• Task to complete:
Copy every line in the records below that contains the word "名家专栏".

• The data:
--

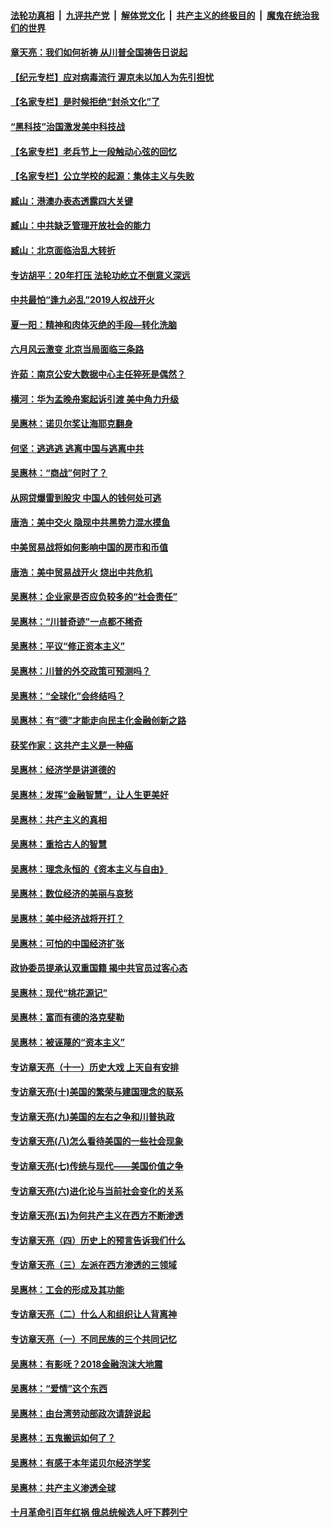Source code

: ####  [法轮功真相](../../../../basic/blob/master/README.md?t=06210031) &nbsp;|&nbsp; [九评共产党](../../../../9ping.md/blob/master/README.md?t=06210031) &nbsp;|&nbsp; [解体党文化](../../../../jtdwh.md/blob/master/README.md?t=06210031)  &nbsp;|&nbsp; [共产主义的终极目的](../../../../gczydzjmd.md/blob/master/README.md?t=06210031) &nbsp;|&nbsp; [魔鬼在统治我们的世界](../../../../mgztzwmdsj.md/blob/master/README.md?t=06210031) 

#### [章天亮：我们如何祈祷 从川普全国祷告日说起](../pages/nsc423/n11944627.md?t=06210031) 

#### [【纪元专栏】应对病毒流行 渥京未以加人为先引担忧](../pages/nsc423/n11875714.md?t=06210031) 

#### [【名家专栏】是时候拒绝“封杀文化”了](../pages/nsc423/n11814093.md?t=06210031) 

#### [“黑科技”治国激发美中科技战](../pages/nsc423/n11638056.md?t=06210031) 

#### [【名家专栏】老兵节上一段触动心弦的回忆](../pages/nsc423/n11646016.md?t=06210031) 

#### [【名家专栏】公立学校的起源：集体主义与失败](../pages/nsc423/n11601833.md?t=06210031) 

#### [臧山：港澳办表态透露四大关键](../pages/nsc423/n11421628.md?t=06210031) 

#### [臧山：中共缺乏管理开放社会的能力](../pages/nsc423/n11407457.md?t=06210031) 

#### [臧山：北京面临治乱大转折](../pages/nsc423/n11406895.md?t=06210031) 

#### [专访胡平：20年打压 法轮功屹立不倒意义深远](../pages/nsc423/n11398800.md?t=06210031) 

#### [中共最怕“逢九必乱”2019人权战开火](../pages/nsc423/n11385248.md?t=06210031) 

#### [夏一阳：精神和肉体灭绝的手段—转化洗脑](../pages/nsc423/n11368250.md?t=06210031) 

#### [六月风云激变 北京当局面临三条路](../pages/nsc423/n11313668.md?t=06210031) 

#### [许茹：南京公安大数据中心主任猝死是偶然？](../pages/nsc423/n11064744.md?t=06210031) 

#### [横河：华为孟晚舟案起诉引渡 美中角力升级](../pages/nsc423/n11027230.md?t=06210031) 

#### [吴惠林：诺贝尔奖让海耶克翻身](../pages/nsc423/n10890049.md?t=06210031) 

#### [何坚：逃逃逃 逃离中国与逃离中共](../pages/nsc423/n10592891.md?t=06210031) 

#### [吴惠林：“商战”何时了？](../pages/nsc423/n10573558.md?t=06210031) 

#### [从网贷爆雷到股灾 中国人的钱何处可逃](../pages/nsc423/n10572800.md?t=06210031) 

#### [唐浩：美中交火 隐现中共黑势力混水摸鱼](../pages/nsc423/n10544040.md?t=06210031) 

#### [中美贸易战将如何影响中国的房市和币值](../pages/nsc423/n10543697.md?t=06210031) 

#### [唐浩：美中贸易战开火 烧出中共危机](../pages/nsc423/n10540126.md?t=06210031) 

#### [吴惠林：企业家是否应负较多的“社会责任”](../pages/nsc423/n10535022.md?t=06210031) 

#### [吴惠林：“川普奇迹”一点都不稀奇](../pages/nsc423/n10512808.md?t=06210031) 

#### [吴惠林：平议“修正资本主义”](../pages/nsc423/n10495724.md?t=06210031) 

#### [吴惠林：川普的外交政策可预测吗？](../pages/nsc423/n10462387.md?t=06210031) 

#### [吴惠林：“全球化”会终结吗？](../pages/nsc423/n10452838.md?t=06210031) 

#### [吴惠林：有“德”才能走向民主化金融创新之路](../pages/nsc423/n10432292.md?t=06210031) 

#### [获奖作家：这共产主义是一种癌](../pages/nsc423/n10431541.md?t=06210031) 

#### [吴惠林：经济学是讲道德的](../pages/nsc423/n10398014.md?t=06210031) 

#### [吴惠林：发挥“金融智慧”，让人生更美好](../pages/nsc423/n10375019.md?t=06210031) 

#### [吴惠林：共产主义的真相](../pages/nsc423/n10351394.md?t=06210031) 

#### [吴惠林：重拾古人的智慧](../pages/nsc423/n10337691.md?t=06210031) 

#### [吴惠林：理念永恒的《资本主义与自由》](../pages/nsc423/n10316274.md?t=06210031) 

#### [吴惠林：数位经济的美丽与哀愁](../pages/nsc423/n10292946.md?t=06210031) 

#### [吴惠林：美中经济战将开打？](../pages/nsc423/n10258825.md?t=06210031) 

#### [吴惠林：可怕的中国经济扩张](../pages/nsc423/n10219147.md?t=06210031) 

#### [政协委员提承认双重国籍 揭中共官员过客心态](../pages/nsc423/n10208809.md?t=06210031) 

#### [吴惠林：现代“桃花源记”](../pages/nsc423/n10185234.md?t=06210031) 

#### [吴惠林：富而有德的洛克斐勒](../pages/nsc423/n10142264.md?t=06210031) 

#### [吴惠林：被诬蔑的“资本主义”](../pages/nsc423/n10124816.md?t=06210031) 

#### [专访章天亮（十一）历史大戏 上天自有安排](../pages/nsc423/n10094905.md?t=06210031) 

#### [专访章天亮(十)美国的繁荣与建国理念的联系](../pages/nsc423/n10094899.md?t=06210031) 

#### [专访章天亮(九)美国的左右之争和川普执政](../pages/nsc423/n10094889.md?t=06210031) 

#### [专访章天亮(八)怎么看待美国的一些社会现象](../pages/nsc423/n10094857.md?t=06210031) 

#### [专访章天亮(七)传统与现代——美国价值之争](../pages/nsc423/n10093140.md?t=06210031) 

#### [专访章天亮(六)进化论与当前社会变化的关系](../pages/nsc423/n10092036.md?t=06210031) 

#### [专访章天亮(五)为何共产主义在西方不断渗透](../pages/nsc423/n10083620.md?t=06210031) 

#### [专访章天亮（四）历史上的预言告诉我们什么](../pages/nsc423/n10083606.md?t=06210031) 

#### [专访章天亮（三）左派在西方渗透的三领域](../pages/nsc423/n10081115.md?t=06210031) 

#### [吴惠林：工会的形成及其功能](../pages/nsc423/n10080633.md?t=06210031) 

#### [专访章天亮（二）什么人和组织让人背离神](../pages/nsc423/n10076637.md?t=06210031) 

#### [专访章天亮（一）不同民族的三个共同记忆](../pages/nsc423/n10074188.md?t=06210031) 

#### [吴惠林：有影呒？2018金融泡沫大地震](../pages/nsc423/n10040534.md?t=06210031) 

#### [吴惠林：“爱情”这个东西](../pages/nsc423/n10019423.md?t=06210031) 

#### [吴惠林：由台湾劳动部政次请辞说起](../pages/nsc423/n9979679.md?t=06210031) 

#### [吴惠林：五鬼搬运如何了？](../pages/nsc423/n9925338.md?t=06210031) 

#### [吴惠林：有感于本年诺贝尔经济学奖](../pages/nsc423/n9871883.md?t=06210031) 

#### [吴惠林：共产主义渗透全球](../pages/nsc423/n9812748.md?t=06210031) 

#### [十月革命引百年红祸 俄总统候选人吁下葬列宁](../pages/nsc423/n9810182.md?t=06210031)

--

• Your solution:
#### [【名家专栏】是时候拒绝“封杀文化”了](../pages/nsc423/n11814093.md?t=06210031) 
#### [【名家专栏】老兵节上一段触动心弦的回忆](../pages/nsc423/n11646016.md?t=06210031) 
#### [【名家专栏】公立学校的起源：集体主义与失败](../pages/nsc423/n11601833.md?t=06210031) 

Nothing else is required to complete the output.